An association between the sequence variants of cytokine genes and various clinical outcomes in subjects infected with the hepatitis B virus (HBV) has been demonstrated. However, the results are inconsistent and inconclusive. Further studies in other populations and the evaluation of a greater number of individuals may contribute to a better understanding of the influence of the cytokine genetic variants on the evolution of HBV infections. This study was performed to explore the relationships between the sequence variants of TNF-A-308, IFNAR1-17470, and IL-10-592 and the susceptibility to chronic hepatitis B (CHB) in a Chinese population. A total of 160 patients with CHB and 124 individuals who had spontaneously recovered (SR) from hepatitis B were enrolled in the present study.
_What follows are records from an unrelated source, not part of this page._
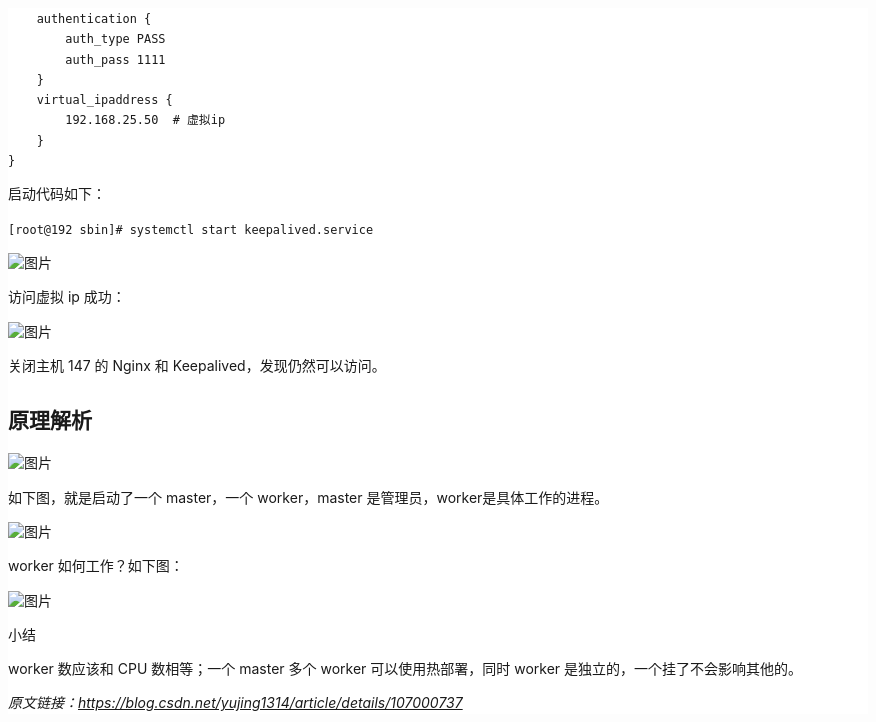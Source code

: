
 ```
    authentication {
        auth_type PASS
        auth_pass 1111
    }
    virtual_ipaddress {
        192.168.25.50  # 虚拟ip
    }
}
```

启动代码如下：

```
[root@192 sbin]# systemctl start keepalived.service
```

![图片](/Users/jiusonghuang/pic-md/20210906180235.webp)



访问虚拟 ip 成功：

![图片](/Users/jiusonghuang/pic-md/20210906180238.webp)

关闭主机 147 的 Nginx 和 Keepalived，发现仍然可以访问。

## 原理解析

![图片](/Users/jiusonghuang/pic-md/20210906180241.webp)

如下图，就是启动了一个 master，一个 worker，master 是管理员，worker是具体工作的进程。

![图片](/Users/jiusonghuang/pic-md/20210906180247.webp)

worker 如何工作？如下图：

![图片](/Users/jiusonghuang/pic-md/20210906180249.webp)



小结

worker 数应该和 CPU 数相等；一个 master 多个 worker 可以使用热部署，同时 worker 是独立的，一个挂了不会影响其他的。

*原文链接：https://blog.csdn.net/yujing1314/article/details/107000737*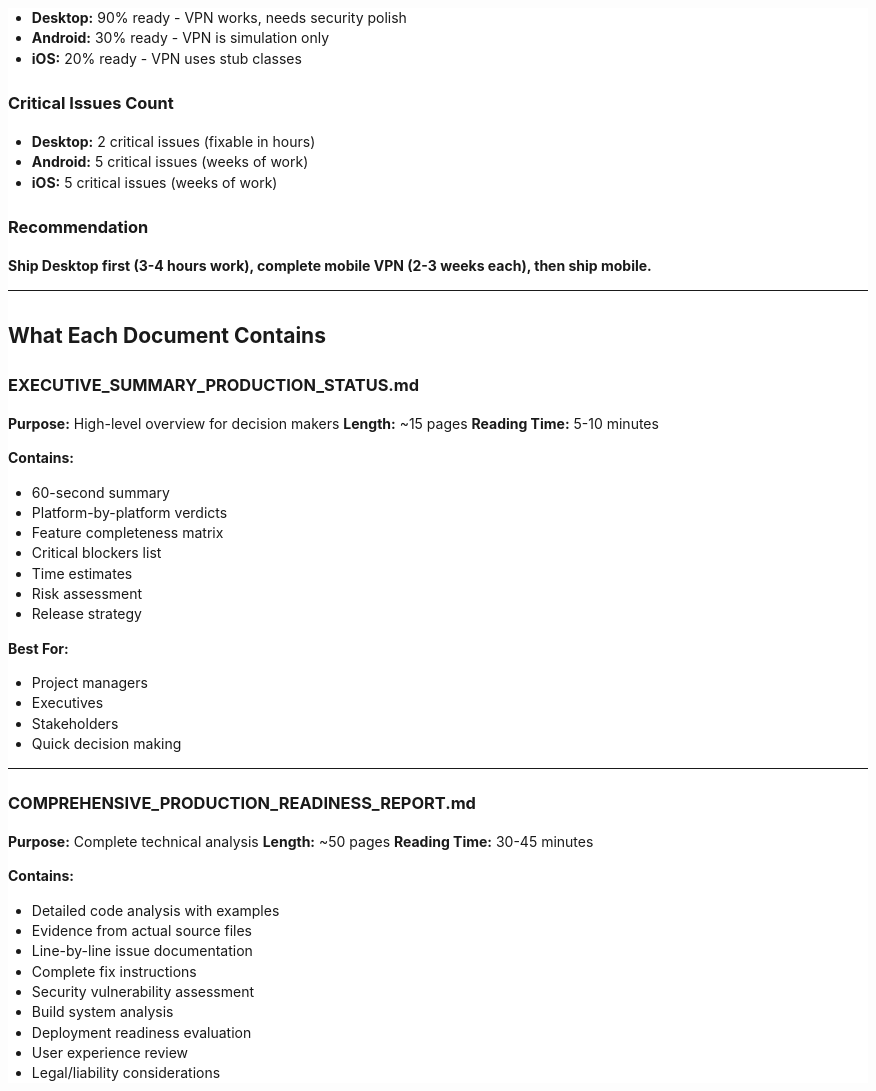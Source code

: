 - **Desktop:** 90% ready - VPN works, needs security polish
- **Android:** 30% ready - VPN is simulation only
- **iOS:** 20% ready - VPN uses stub classes

### Critical Issues Count

- **Desktop:** 2 critical issues (fixable in hours)
- **Android:** 5 critical issues (weeks of work)
- **iOS:** 5 critical issues (weeks of work)

### Recommendation

**Ship Desktop first (3-4 hours work), complete mobile VPN (2-3 weeks each), then ship mobile.**

---

## What Each Document Contains

### EXECUTIVE_SUMMARY_PRODUCTION_STATUS.md

**Purpose:** High-level overview for decision makers
**Length:** ~15 pages
**Reading Time:** 5-10 minutes

**Contains:**
- 60-second summary
- Platform-by-platform verdicts
- Feature completeness matrix
- Critical blockers list
- Time estimates
- Risk assessment
- Release strategy

**Best For:**
- Project managers
- Executives
- Stakeholders
- Quick decision making

---

### COMPREHENSIVE_PRODUCTION_READINESS_REPORT.md

**Purpose:** Complete technical analysis
**Length:** ~50 pages
**Reading Time:** 30-45 minutes

**Contains:**
- Detailed code analysis with examples
- Evidence from actual source files
- Line-by-line issue documentation
- Complete fix instructions
- Security vulnerability assessment
- Build system analysis
- Deployment readiness evaluation
- User experience review
- Legal/liability considerations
The variants at TNF-A-308, IFNAR1-17470, and IL-10-592 were determined by PCR-restriction fragment length polymorphism analysis and were confirmed by bidirectional DNA sequencing. Significant differences were found between the CHB and the SR groups in the frequency and distribution of the genotypes of both IFNAR1-17470 and IL-10-592 genes. In comparison with the CHB patients with the IFNAR1-17470 G/G variant, the odds ratio (OR) of the CHB patients with the IFNAR1-17470 C/C variant developing chronic hepatitis was 2.06 (95%CI = 1.03-4.14). In addition, the OR of the patients with CHB having the IL-10-592 C/C variant developing chronic hepatitis was 2.77 (95%CI = 1.13-4.57) when compared with that of the patients with the IL-10-592 A/A variant. In conclusion, sequence variants of both the IFNAR1-17470 and IL-10-592 genes were correlated with susceptibility to CHB.